Defendant argues that he was smoking a cigar, not marijuana, when he left his place of employment and was stopped by Agent Mone. See ECF No. 26 at PageID #: 88. Defendant notes that because he lit a cigar, and not marijuana, it would not have been possible for the officers to conclude that they smelled burnt marijuana coming from his vehicle. See ECF No. 26 at PageID #: 88. Furthermore, Defendant alleges that the officers' testimony lack credibility due to two inconsistencies. Defendant asserts that both the darkness of the parking lot and the tinted windows of Agent Ford's car would have made it highly unlikely that Agent Ford could accurately describe Defendant's vehicle to Agent Mone. See ECF No. 35 at PageID #: 250. Secondly, Defendant claims that Agent Mone falsely testified about where Agent Mone entered the parking lot. See ECF No. 35 at PageID #: 251. Agent Mone testified to have entered the parking lot from the other side of the parking lot (using the entrance). See ECF No. 33 at PageID #: 138.

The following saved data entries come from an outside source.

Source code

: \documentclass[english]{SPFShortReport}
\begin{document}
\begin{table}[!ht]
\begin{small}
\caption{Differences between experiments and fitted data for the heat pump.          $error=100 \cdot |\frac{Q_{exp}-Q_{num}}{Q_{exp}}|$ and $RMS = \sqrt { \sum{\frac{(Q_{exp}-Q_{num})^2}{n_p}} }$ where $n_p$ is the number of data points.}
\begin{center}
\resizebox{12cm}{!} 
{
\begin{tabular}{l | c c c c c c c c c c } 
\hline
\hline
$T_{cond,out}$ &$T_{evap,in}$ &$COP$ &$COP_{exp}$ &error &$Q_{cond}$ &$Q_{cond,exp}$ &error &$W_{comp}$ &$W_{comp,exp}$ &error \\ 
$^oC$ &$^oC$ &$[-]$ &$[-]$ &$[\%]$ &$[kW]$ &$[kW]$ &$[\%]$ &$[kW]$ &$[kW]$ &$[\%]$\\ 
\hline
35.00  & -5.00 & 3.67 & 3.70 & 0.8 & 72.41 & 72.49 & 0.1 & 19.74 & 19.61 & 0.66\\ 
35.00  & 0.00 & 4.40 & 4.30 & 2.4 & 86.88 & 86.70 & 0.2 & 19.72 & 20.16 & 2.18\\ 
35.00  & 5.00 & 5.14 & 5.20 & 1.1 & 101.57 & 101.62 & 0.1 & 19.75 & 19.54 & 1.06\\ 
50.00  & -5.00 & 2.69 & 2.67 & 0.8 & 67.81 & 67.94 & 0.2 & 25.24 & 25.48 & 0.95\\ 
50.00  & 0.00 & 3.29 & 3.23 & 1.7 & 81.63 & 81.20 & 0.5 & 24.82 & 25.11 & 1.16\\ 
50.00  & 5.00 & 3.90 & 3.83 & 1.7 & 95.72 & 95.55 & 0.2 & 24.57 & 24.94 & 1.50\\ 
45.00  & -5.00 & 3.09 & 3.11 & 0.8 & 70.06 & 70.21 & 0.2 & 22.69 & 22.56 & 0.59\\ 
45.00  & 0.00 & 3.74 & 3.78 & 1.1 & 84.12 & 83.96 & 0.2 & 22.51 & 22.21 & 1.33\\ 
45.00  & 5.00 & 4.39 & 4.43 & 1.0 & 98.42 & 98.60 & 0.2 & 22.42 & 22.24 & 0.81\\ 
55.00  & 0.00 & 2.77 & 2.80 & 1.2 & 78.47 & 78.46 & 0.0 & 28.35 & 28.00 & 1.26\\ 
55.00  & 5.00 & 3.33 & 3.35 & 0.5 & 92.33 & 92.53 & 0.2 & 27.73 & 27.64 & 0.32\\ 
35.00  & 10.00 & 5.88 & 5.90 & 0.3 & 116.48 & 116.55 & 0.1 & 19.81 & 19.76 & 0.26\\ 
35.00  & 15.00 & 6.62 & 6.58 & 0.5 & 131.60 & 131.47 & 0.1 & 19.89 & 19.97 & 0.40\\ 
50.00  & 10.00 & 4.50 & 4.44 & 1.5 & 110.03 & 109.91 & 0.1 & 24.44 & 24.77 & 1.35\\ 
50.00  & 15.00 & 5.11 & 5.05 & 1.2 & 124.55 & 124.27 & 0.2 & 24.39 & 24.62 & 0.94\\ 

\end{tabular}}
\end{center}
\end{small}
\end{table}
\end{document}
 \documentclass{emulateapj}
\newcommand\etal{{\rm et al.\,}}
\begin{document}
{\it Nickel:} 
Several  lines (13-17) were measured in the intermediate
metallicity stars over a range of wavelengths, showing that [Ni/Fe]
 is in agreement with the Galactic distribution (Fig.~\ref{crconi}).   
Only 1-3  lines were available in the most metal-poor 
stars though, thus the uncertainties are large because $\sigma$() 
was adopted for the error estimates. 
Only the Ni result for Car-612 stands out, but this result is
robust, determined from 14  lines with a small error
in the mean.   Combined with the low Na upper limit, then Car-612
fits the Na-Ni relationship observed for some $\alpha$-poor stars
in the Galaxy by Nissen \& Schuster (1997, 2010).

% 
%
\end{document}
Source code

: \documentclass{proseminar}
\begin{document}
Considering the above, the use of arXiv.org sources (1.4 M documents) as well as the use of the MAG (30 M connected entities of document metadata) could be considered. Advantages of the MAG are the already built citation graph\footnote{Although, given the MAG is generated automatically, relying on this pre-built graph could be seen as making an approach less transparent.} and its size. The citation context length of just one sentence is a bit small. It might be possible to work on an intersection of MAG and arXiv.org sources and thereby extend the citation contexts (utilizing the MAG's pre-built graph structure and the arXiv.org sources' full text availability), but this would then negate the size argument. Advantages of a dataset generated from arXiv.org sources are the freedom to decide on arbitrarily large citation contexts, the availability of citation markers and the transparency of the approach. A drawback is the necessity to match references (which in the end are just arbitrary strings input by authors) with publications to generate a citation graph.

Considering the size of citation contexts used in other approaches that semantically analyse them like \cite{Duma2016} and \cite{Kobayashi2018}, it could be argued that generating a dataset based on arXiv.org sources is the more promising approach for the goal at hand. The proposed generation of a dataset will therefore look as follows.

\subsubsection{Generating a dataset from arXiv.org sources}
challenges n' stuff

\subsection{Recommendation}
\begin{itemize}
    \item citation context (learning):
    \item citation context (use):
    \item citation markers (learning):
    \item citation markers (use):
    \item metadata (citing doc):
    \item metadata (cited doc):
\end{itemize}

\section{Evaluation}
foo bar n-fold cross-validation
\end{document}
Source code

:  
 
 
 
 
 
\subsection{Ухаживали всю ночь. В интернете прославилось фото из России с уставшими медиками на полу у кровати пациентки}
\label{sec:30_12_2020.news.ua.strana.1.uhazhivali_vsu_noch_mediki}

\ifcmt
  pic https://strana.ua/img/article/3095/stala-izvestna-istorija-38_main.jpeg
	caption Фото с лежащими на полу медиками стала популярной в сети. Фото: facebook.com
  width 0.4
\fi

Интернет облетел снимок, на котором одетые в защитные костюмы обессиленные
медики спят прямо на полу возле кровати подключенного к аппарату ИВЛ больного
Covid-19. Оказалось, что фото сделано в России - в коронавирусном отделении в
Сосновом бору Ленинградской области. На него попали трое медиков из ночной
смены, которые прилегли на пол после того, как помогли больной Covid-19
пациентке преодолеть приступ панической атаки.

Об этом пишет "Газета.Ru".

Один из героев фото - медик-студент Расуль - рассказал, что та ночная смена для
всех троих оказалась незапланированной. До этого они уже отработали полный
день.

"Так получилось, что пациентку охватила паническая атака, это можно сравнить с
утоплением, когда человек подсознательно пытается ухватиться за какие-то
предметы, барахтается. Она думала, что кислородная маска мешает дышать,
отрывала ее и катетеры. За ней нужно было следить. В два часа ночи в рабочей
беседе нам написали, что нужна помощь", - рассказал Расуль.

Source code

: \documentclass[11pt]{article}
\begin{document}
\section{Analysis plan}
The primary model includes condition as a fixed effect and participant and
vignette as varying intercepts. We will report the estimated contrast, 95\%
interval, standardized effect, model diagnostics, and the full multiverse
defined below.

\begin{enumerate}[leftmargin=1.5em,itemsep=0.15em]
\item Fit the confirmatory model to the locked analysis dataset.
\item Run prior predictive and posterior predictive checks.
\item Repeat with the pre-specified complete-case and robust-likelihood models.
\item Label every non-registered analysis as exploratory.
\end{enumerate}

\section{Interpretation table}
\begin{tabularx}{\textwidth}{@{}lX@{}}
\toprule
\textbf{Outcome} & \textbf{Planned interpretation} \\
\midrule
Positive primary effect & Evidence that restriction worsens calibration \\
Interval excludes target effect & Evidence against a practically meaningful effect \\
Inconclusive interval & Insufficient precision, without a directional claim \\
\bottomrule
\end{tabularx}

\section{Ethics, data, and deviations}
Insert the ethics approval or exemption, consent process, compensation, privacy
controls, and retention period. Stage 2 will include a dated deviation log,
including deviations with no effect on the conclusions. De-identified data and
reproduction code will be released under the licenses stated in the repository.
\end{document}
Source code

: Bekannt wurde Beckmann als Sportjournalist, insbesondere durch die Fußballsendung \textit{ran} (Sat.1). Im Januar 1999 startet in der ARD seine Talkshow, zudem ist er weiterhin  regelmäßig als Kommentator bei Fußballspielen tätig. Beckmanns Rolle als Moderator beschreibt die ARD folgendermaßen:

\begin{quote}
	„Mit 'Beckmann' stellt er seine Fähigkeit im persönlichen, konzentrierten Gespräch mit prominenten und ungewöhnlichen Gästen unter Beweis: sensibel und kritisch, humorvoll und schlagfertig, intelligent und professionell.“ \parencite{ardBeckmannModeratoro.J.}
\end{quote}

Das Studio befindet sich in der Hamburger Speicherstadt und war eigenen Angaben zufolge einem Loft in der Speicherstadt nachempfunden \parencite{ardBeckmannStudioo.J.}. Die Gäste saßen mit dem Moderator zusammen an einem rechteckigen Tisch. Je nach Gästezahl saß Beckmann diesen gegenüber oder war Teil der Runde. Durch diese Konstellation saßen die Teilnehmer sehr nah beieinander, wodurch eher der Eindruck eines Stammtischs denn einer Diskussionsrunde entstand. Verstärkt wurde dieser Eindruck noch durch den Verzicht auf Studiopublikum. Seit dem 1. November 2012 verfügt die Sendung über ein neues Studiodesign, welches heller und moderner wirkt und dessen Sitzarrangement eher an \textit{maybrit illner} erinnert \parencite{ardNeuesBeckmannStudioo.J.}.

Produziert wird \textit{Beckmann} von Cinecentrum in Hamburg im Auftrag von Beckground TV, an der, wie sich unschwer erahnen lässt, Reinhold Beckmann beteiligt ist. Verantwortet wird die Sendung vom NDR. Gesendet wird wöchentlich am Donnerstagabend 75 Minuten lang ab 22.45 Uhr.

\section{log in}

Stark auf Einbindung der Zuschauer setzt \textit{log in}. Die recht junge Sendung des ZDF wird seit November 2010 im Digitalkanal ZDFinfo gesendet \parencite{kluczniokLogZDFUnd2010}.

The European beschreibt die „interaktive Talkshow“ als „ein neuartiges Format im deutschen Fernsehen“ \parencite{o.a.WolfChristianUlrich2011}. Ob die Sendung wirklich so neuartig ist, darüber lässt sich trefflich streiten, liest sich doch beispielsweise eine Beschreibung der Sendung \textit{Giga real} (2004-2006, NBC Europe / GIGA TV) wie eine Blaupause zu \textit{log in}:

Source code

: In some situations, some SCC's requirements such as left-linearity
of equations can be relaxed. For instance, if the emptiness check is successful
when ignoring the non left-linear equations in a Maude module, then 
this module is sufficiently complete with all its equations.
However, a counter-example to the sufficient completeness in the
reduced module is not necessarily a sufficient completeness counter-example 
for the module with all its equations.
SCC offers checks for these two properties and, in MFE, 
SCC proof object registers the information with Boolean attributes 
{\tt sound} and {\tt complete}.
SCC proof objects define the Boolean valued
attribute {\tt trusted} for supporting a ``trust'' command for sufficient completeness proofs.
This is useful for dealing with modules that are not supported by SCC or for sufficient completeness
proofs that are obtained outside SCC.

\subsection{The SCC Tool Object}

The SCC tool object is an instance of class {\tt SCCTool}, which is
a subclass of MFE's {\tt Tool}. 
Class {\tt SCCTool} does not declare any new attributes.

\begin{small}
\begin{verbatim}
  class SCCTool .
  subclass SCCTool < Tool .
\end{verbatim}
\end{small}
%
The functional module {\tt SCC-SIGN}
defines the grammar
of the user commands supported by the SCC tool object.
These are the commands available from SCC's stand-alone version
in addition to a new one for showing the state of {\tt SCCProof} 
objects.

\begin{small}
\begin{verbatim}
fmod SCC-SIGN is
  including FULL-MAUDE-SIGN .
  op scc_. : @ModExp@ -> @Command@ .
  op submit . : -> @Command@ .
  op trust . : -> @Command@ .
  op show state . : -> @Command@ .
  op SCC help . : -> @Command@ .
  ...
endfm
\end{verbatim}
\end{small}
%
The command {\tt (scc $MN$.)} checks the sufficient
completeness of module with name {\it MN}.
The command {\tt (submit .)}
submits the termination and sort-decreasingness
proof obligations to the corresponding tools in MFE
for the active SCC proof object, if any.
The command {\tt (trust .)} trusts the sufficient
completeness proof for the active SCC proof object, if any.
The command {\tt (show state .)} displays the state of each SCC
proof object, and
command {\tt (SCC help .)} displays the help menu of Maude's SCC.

Contrarily, the Government contends that, Agent Ford watched Defendant light marijuana, not a cigar, before attempting to leave the parking lot, thus establishing the reasonable suspicion needed for the Terry stop conducted by Agent Mone and the Garfield Heights police officers. See ECF No. 27 at PageID #: 92. Furthermore, the Government contends that after Defendant's vehicle was stopped, a strong odor of burning marijuana emanated from the vehicle, which provided the agents with adequate probable cause to persist with the stop. See ECF No. 27 at PageID #: 92.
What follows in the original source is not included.